DESI forecast for Dark Matter-Neutrino interactions using EFTofLSS

TL;DR

This paper applies the Effective Field Theory of Large Scale Structure to models of dark matter interacting with neutrinos, assessing the potential of DESI survey data to detect such interactions.

Contribution

It demonstrates the applicability of EFTofLSS to non-standard dark matter models with suppressed small-scale structure and evaluates the prospects for detecting dark matter-neutrino interactions with DESI.

Findings

EFTofLSS accurately reproduces halo-halo power spectrum from simulations.

Current priors limit constraints on dark matter interactions.
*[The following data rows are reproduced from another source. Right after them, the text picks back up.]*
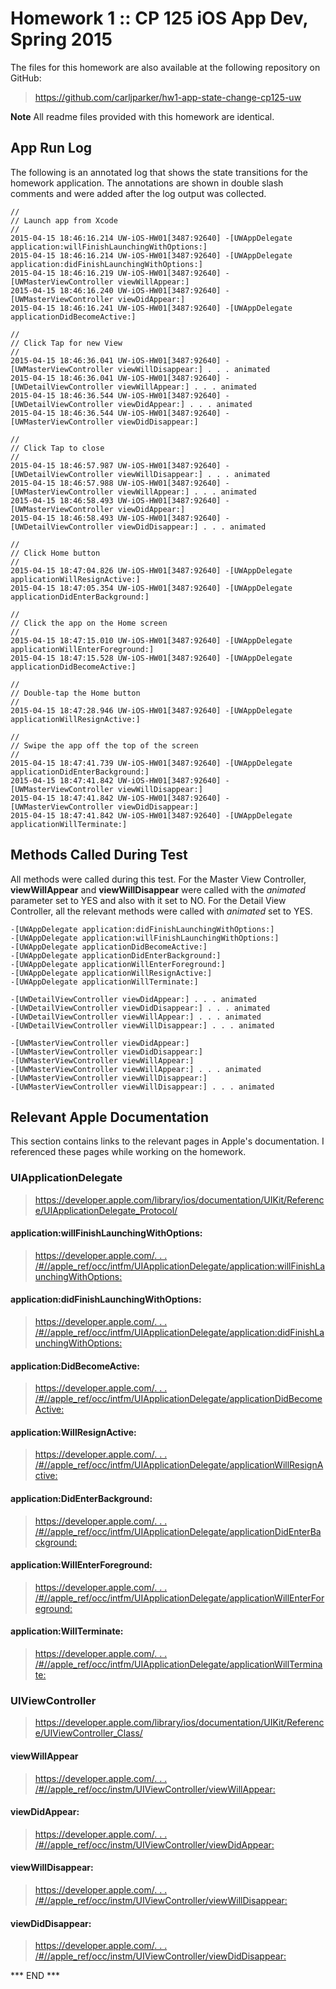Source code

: # Homework 1 :: CP 125 iOS App Dev, Spring 2015 #

The files for this homework are also available at the following
repository on GitHub:

>  <https://github.com/carljparker/hw1-app-state-change-cp125-uw>

**Note** All readme files provided with this homework are identical.

## App Run Log ##

The following is an annotated log that shows the state transitions for
the homework application. The annotations are shown in double slash
comments and were added after the log output was collected.

    //
    // Launch app from Xcode
    //
    2015-04-15 18:46:16.214 UW-iOS-HW01[3487:92640] -[UWAppDelegate application:willFinishLaunchingWithOptions:]
    2015-04-15 18:46:16.214 UW-iOS-HW01[3487:92640] -[UWAppDelegate application:didFinishLaunchingWithOptions:]
    2015-04-15 18:46:16.219 UW-iOS-HW01[3487:92640] -[UWMasterViewController viewWillAppear:]
    2015-04-15 18:46:16.240 UW-iOS-HW01[3487:92640] -[UWMasterViewController viewDidAppear:]
    2015-04-15 18:46:16.241 UW-iOS-HW01[3487:92640] -[UWAppDelegate applicationDidBecomeActive:]

    //
    // Click Tap for new View
    //
    2015-04-15 18:46:36.041 UW-iOS-HW01[3487:92640] -[UWMasterViewController viewWillDisappear:] . . . animated
    2015-04-15 18:46:36.041 UW-iOS-HW01[3487:92640] -[UWDetailViewController viewWillAppear:] . . . animated
    2015-04-15 18:46:36.544 UW-iOS-HW01[3487:92640] -[UWDetailViewController viewDidAppear:] . . . animated
    2015-04-15 18:46:36.544 UW-iOS-HW01[3487:92640] -[UWMasterViewController viewDidDisappear:]

    //
    // Click Tap to close
    //
    2015-04-15 18:46:57.987 UW-iOS-HW01[3487:92640] -[UWDetailViewController viewWillDisappear:] . . . animated
    2015-04-15 18:46:57.988 UW-iOS-HW01[3487:92640] -[UWMasterViewController viewWillAppear:] . . . animated
    2015-04-15 18:46:58.493 UW-iOS-HW01[3487:92640] -[UWMasterViewController viewDidAppear:]
    2015-04-15 18:46:58.493 UW-iOS-HW01[3487:92640] -[UWDetailViewController viewDidDisappear:] . . . animated

    //
    // Click Home button
    //
    2015-04-15 18:47:04.826 UW-iOS-HW01[3487:92640] -[UWAppDelegate applicationWillResignActive:]
    2015-04-15 18:47:05.354 UW-iOS-HW01[3487:92640] -[UWAppDelegate applicationDidEnterBackground:]

    //
    // Click the app on the Home screen
    //
    2015-04-15 18:47:15.010 UW-iOS-HW01[3487:92640] -[UWAppDelegate applicationWillEnterForeground:]
    2015-04-15 18:47:15.528 UW-iOS-HW01[3487:92640] -[UWAppDelegate applicationDidBecomeActive:]

    //
    // Double-tap the Home button
    //
    2015-04-15 18:47:28.946 UW-iOS-HW01[3487:92640] -[UWAppDelegate applicationWillResignActive:]

    //
    // Swipe the app off the top of the screen
    //
    2015-04-15 18:47:41.739 UW-iOS-HW01[3487:92640] -[UWAppDelegate applicationDidEnterBackground:]
    2015-04-15 18:47:41.842 UW-iOS-HW01[3487:92640] -[UWMasterViewController viewWillDisappear:]
    2015-04-15 18:47:41.842 UW-iOS-HW01[3487:92640] -[UWMasterViewController viewDidDisappear:]
    2015-04-15 18:47:41.842 UW-iOS-HW01[3487:92640] -[UWAppDelegate applicationWillTerminate:]


## Methods Called During Test ##

All methods were called during this test. For the Master View
Controller, **viewWillAppear** and **viewWillDisappear** were called
with the _animated_ parameter set to YES and also with it set to NO.
For the Detail View Controller, all the relevant methods were called
with _animated_ set to YES.

    -[UWAppDelegate application:didFinishLaunchingWithOptions:]
    -[UWAppDelegate application:willFinishLaunchingWithOptions:]
    -[UWAppDelegate applicationDidBecomeActive:]
    -[UWAppDelegate applicationDidEnterBackground:]
    -[UWAppDelegate applicationWillEnterForeground:]
    -[UWAppDelegate applicationWillResignActive:]
    -[UWAppDelegate applicationWillTerminate:]

    -[UWDetailViewController viewDidAppear:] . . . animated
    -[UWDetailViewController viewDidDisappear:] . . . animated
    -[UWDetailViewController viewWillAppear:] . . . animated
    -[UWDetailViewController viewWillDisappear:] . . . animated

    -[UWMasterViewController viewDidAppear:]
    -[UWMasterViewController viewDidDisappear:]
    -[UWMasterViewController viewWillAppear:]
    -[UWMasterViewController viewWillAppear:] . . . animated
    -[UWMasterViewController viewWillDisappear:]
    -[UWMasterViewController viewWillDisappear:] . . . animated

## Relevant Apple Documentation ##

This section contains links to the relevant pages in Apple's
documentation. I referenced these pages while working on the homework.

### UIApplicationDelegate ###
>  <https://developer.apple.com/library/ios/documentation/UIKit/Reference/UIApplicationDelegate_Protocol/>

#### application:willFinishLaunchingWithOptions: ####
>  [https://developer.apple.com/. . . /#//apple_ref/occ/intfm/UIApplicationDelegate/application:willFinishLaunchingWithOptions:](https://developer.apple.com/library/ios/documentation/UIKit/Reference/UIApplicationDelegate_Protocol/#//apple_ref/occ/intfm/UIApplicationDelegate/application:willFinishLaunchingWithOptions:)

#### application:didFinishLaunchingWithOptions: ####
>  [https://developer.apple.com/. . . /#//apple_ref/occ/intfm/UIApplicationDelegate/application:didFinishLaunchingWithOptions:](https://developer.apple.com/library/ios/documentation/UIKit/Reference/UIApplicationDelegate_Protocol/#//apple_ref/occ/intfm/UIApplicationDelegate/application:didFinishLaunchingWithOptions:)

#### application:DidBecomeActive: ####
>  [https://developer.apple.com/. . . /#//apple_ref/occ/intfm/UIApplicationDelegate/applicationDidBecomeActive:](https://developer.apple.com/library/ios/documentation/UIKit/Reference/UIApplicationDelegate_Protocol/#//apple_ref/occ/intfm/UIApplicationDelegate/applicationDidBecomeActive:)

#### application:WillResignActive: ####
>  [https://developer.apple.com/. . . /#//apple_ref/occ/intfm/UIApplicationDelegate/applicationWillResignActive:](https://developer.apple.com/library/ios/documentation/UIKit/Reference/UIApplicationDelegate_Protocol/#//apple_ref/occ/intfm/UIApplicationDelegate/applicationWillResignActive:)

#### application:DidEnterBackground: ####
>  [https://developer.apple.com/. . . /#//apple_ref/occ/intfm/UIApplicationDelegate/applicationDidEnterBackground:](https://developer.apple.com/library/ios/documentation/UIKit/Reference/UIApplicationDelegate_Protocol/#//apple_ref/occ/intfm/UIApplicationDelegate/applicationDidEnterBackground:)

#### application:WillEnterForeground: ####
>  [https://developer.apple.com/. . . /#//apple_ref/occ/intfm/UIApplicationDelegate/applicationWillEnterForeground:](https://developer.apple.com/library/ios/documentation/UIKit/Reference/UIApplicationDelegate_Protocol/#//apple_ref/occ/intfm/UIApplicationDelegate/applicationWillEnterForeground:)

#### application:WillTerminate: ####
>  [https://developer.apple.com/. . . /#//apple_ref/occ/intfm/UIApplicationDelegate/applicationWillTerminate:](https://developer.apple.com/library/ios/documentation/UIKit/Reference/UIApplicationDelegate_Protocol/#//apple_ref/occ/intfm/UIApplicationDelegate/applicationWillTerminate:)

### UIViewController ###
>  <https://developer.apple.com/library/ios/documentation/UIKit/Reference/UIViewController_Class/>

#### viewWillAppear ####
>  [https://developer.apple.com/. . . /#//apple_ref/occ/instm/UIViewController/viewWillAppear:](https://developer.apple.com/library/ios/documentation/UIKit/Reference/UIViewController_Class/#//apple_ref/occ/instm/UIViewController/viewWillAppear:)

#### viewDidAppear: ####
>  [https://developer.apple.com/. . . /#//apple_ref/occ/instm/UIViewController/viewDidAppear:](https://developer.apple.com/library/ios/documentation/UIKit/Reference/UIViewController_Class/#//apple_ref/occ/instm/UIViewController/viewDidAppear:)

#### viewWillDisappear: ####
>  [https://developer.apple.com/. . . /#//apple_ref/occ/instm/UIViewController/viewWillDisappear:](https://developer.apple.com/library/ios/documentation/UIKit/Reference/UIViewController_Class/#//apple_ref/occ/instm/UIViewController/viewWillDisappear:)

#### viewDidDisappear: ####
>  [https://developer.apple.com/. . . /#//apple_ref/occ/instm/UIViewController/viewDidDisappear:](https://developer.apple.com/library/ios/documentation/UIKit/Reference/UIViewController_Class/#//apple_ref/occ/instm/UIViewController/viewDidDisappear:)


*** END ***

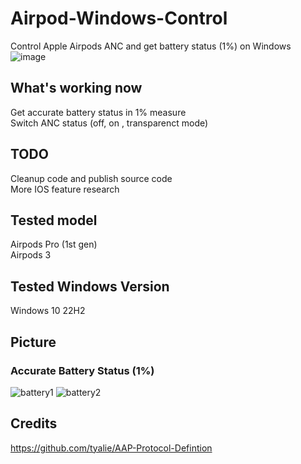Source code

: # Airpod-Windows-Control
Control Apple Airpods ANC and get battery status (1%) on Windows
![image](https://github.com/bho3538/Airpods-Windows-Control/assets/12496720/245ad7c5-6c32-4064-80ec-c263eb938378)


## What's working now
Get accurate battery status in 1% measure\
Switch ANC status (off, on , transparenct mode)

## TODO
Cleanup code and publish source code\
More IOS feature research

## Tested model
Airpods Pro (1st gen)\
Airpods 3

## Tested Windows Version
Windows 10 22H2

## Picture
### Accurate Battery Status (1%)
![battery1](https://github.com/bho3538/Airpod-Windows-Control/assets/12496720/515f07e4-9778-4a4d-8d19-94271d9421d4)
![battery2](https://github.com/bho3538/Airpod-Windows-Control/assets/12496720/93f0527f-5835-4dc8-9556-a56f2cb8f011)

## Credits
https://github.com/tyalie/AAP-Protocol-Defintion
Improved understanding of counterterms could enable detection of IDM models.

Abstract

We apply the Effective Field Theory of Large Scale Structure (EFTofLSS) to non-standard models of dark matter with suppressed small-scale structure imprinted by early-time physics, here exemplified by interacting dark matter (IDM) coupled to standard model neutrinos, and cross-check that the EFTofLSS has no trouble replicating the real-space halo-halo power spectrum from N-body simulations. We perform forecasts for a DESI ELG-like experiment using the redshift-space power spectrum and find that, under very conservative priors on these parameters, the EFTofLSS is not expected to yield strong constraints on dark matter interactions. However, with a better understanding of the evolution of counterterms and stochastic terms with redshift, realistic IDM models could in principle be detected using the full-shape power spectrum analysis of such a spectroscopic galaxy survey.